Exercise details – Word for word, transcribe every line below.

(Dataset entries)
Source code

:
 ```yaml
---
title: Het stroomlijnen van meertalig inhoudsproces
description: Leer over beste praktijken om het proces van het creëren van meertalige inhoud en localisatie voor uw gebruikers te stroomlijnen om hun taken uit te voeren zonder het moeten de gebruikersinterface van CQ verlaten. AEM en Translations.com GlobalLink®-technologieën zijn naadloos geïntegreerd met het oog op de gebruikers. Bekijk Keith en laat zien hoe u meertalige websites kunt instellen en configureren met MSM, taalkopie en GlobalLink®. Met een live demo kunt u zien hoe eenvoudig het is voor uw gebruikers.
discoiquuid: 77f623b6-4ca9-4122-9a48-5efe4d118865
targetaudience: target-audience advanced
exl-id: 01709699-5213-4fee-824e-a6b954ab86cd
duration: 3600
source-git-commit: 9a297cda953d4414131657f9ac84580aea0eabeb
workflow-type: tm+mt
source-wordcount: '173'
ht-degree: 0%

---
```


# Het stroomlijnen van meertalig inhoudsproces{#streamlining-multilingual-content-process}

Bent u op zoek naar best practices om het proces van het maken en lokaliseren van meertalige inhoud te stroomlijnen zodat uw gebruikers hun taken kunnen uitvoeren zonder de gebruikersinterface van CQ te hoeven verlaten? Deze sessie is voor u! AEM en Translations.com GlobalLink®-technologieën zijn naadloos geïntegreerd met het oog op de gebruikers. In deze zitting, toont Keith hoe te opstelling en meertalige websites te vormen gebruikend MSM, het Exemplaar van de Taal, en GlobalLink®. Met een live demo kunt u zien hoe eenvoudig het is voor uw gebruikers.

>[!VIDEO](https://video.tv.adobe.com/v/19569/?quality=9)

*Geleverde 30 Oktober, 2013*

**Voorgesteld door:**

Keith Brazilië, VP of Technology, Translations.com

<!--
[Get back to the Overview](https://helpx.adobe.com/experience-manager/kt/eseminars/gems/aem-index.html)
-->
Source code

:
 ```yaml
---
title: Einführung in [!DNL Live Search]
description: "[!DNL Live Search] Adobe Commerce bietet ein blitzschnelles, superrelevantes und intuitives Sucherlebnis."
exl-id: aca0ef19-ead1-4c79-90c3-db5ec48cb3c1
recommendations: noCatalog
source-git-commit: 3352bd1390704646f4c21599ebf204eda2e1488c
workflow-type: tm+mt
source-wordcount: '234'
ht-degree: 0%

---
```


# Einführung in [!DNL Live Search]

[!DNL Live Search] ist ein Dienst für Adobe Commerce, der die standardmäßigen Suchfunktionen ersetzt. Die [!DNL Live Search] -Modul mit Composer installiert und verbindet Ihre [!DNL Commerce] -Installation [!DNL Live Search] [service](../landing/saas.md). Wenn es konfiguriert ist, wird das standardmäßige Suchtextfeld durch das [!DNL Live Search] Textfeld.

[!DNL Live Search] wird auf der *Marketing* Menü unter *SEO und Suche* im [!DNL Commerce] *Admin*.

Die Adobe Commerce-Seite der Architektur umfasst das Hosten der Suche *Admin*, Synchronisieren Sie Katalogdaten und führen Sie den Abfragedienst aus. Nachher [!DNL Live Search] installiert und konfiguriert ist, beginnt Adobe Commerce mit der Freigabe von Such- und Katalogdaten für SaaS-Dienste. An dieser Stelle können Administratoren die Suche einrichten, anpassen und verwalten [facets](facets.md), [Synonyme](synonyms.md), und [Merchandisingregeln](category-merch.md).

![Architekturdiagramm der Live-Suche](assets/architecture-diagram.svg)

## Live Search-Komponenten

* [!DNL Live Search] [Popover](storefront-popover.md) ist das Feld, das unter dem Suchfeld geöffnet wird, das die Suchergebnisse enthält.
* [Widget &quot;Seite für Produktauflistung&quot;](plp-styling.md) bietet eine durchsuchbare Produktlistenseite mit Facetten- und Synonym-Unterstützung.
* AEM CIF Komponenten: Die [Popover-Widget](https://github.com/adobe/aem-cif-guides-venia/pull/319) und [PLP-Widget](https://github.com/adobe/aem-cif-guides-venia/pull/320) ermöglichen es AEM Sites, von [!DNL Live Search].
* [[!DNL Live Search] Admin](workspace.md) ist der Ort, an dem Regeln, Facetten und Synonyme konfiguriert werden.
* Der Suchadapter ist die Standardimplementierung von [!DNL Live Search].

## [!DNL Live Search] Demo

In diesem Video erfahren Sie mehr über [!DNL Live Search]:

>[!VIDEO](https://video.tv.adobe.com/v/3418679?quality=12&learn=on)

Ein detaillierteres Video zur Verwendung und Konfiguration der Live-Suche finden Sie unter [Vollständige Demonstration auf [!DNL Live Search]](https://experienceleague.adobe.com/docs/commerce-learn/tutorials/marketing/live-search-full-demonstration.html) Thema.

Answer to this problem –
Source code

:
 ```yaml
---
title: Het stroomlijnen van meertalig inhoudsproces
description: Leer over beste praktijken om het proces van het creëren van meertalige inhoud en localisatie voor uw gebruikers te stroomlijnen om hun taken uit te voeren zonder het moeten de gebruikersinterface van CQ verlaten. AEM en Translations.com GlobalLink®-technologieën zijn naadloos geïntegreerd met het oog op de gebruikers. Bekijk Keith en laat zien hoe u meertalige websites kunt instellen en configureren met MSM, taalkopie en GlobalLink®. Met een live demo kunt u zien hoe eenvoudig het is voor uw gebruikers.
discoiquuid: 77f623b6-4ca9-4122-9a48-5efe4d118865
targetaudience: target-audience advanced
exl-id: 01709699-5213-4fee-824e-a6b954ab86cd
duration: 3600
source-git-commit: 9a297cda953d4414131657f9ac84580aea0eabeb
workflow-type: tm+mt
source-wordcount: '173'
ht-degree: 0%

---
```


# Het stroomlijnen van meertalig inhoudsproces{#streamlining-multilingual-content-process}

Bent u op zoek naar best practices om het proces van het maken en lokaliseren van meertalige inhoud te stroomlijnen zodat uw gebruikers hun taken kunnen uitvoeren zonder de gebruikersinterface van CQ te hoeven verlaten? Deze sessie is voor u! AEM en Translations.com GlobalLink®-technologieën zijn naadloos geïntegreerd met het oog op de gebruikers. In deze zitting, toont Keith hoe te opstelling en meertalige websites te vormen gebruikend MSM, het Exemplaar van de Taal, en GlobalLink®. Met een live demo kunt u zien hoe eenvoudig het is voor uw gebruikers.

>[!VIDEO](https://video.tv.adobe.com/v/19569/?quality=9)

*Geleverde 30 Oktober, 2013*

**Voorgesteld door:**

Keith Brazilië, VP of Technology, Translations.com

<!--
[Get back to the Overview](https://helpx.adobe.com/experience-manager/kt/eseminars/gems/aem-index.html)
-->
Source code

:
 ```yaml
---
title: Einführung in [!DNL Live Search]
description: "[!DNL Live Search] Adobe Commerce bietet ein blitzschnelles, superrelevantes und intuitives Sucherlebnis."
exl-id: aca0ef19-ead1-4c79-90c3-db5ec48cb3c1
recommendations: noCatalog
source-git-commit: 3352bd1390704646f4c21599ebf204eda2e1488c
workflow-type: tm+mt
source-wordcount: '234'
ht-degree: 0%

---
```


# Einführung in [!DNL Live Search]

[!DNL Live Search] ist ein Dienst für Adobe Commerce, der die standardmäßigen Suchfunktionen ersetzt. Die [!DNL Live Search] -Modul mit Composer installiert und verbindet Ihre [!DNL Commerce] -Installation [!DNL Live Search] [service](../landing/saas.md). Wenn es konfiguriert ist, wird das standardmäßige Suchtextfeld durch das [!DNL Live Search] Textfeld.

[!DNL Live Search] wird auf der *Marketing* Menü unter *SEO und Suche* im [!DNL Commerce] *Admin*.

Die Adobe Commerce-Seite der Architektur umfasst das Hosten der Suche *Admin*, Synchronisieren Sie Katalogdaten und führen Sie den Abfragedienst aus. Nachher [!DNL Live Search] installiert und konfiguriert ist, beginnt Adobe Commerce mit der Freigabe von Such- und Katalogdaten für SaaS-Dienste. An dieser Stelle können Administratoren die Suche einrichten, anpassen und verwalten [facets](facets.md), [Synonyme](synonyms.md), und [Merchandisingregeln](category-merch.md).

![Architekturdiagramm der Live-Suche](assets/architecture-diagram.svg)

## Live Search-Komponenten

* [!DNL Live Search] [Popover](storefront-popover.md) ist das Feld, das unter dem Suchfeld geöffnet wird, das die Suchergebnisse enthält.
* [Widget &quot;Seite für Produktauflistung&quot;](plp-styling.md) bietet eine durchsuchbare Produktlistenseite mit Facetten- und Synonym-Unterstützung.
* AEM CIF Komponenten: Die [Popover-Widget](https://github.com/adobe/aem-cif-guides-venia/pull/319) und [PLP-Widget](https://github.com/adobe/aem-cif-guides-venia/pull/320) ermöglichen es AEM Sites, von [!DNL Live Search].
* [[!DNL Live Search] Admin](workspace.md) ist der Ort, an dem Regeln, Facetten und Synonyme konfiguriert werden.
* Der Suchadapter ist die Standardimplementierung von [!DNL Live Search].

## [!DNL Live Search] Demo

In diesem Video erfahren Sie mehr über [!DNL Live Search]:

>[!VIDEO](https://video.tv.adobe.com/v/3418679?quality=12&learn=on)

Ein detaillierteres Video zur Verwendung und Konfiguration der Live-Suche finden Sie unter [Vollständige Demonstration auf [!DNL Live Search]](https://experienceleague.adobe.com/docs/commerce-learn/tutorials/marketing/live-search-full-demonstration.html) Thema.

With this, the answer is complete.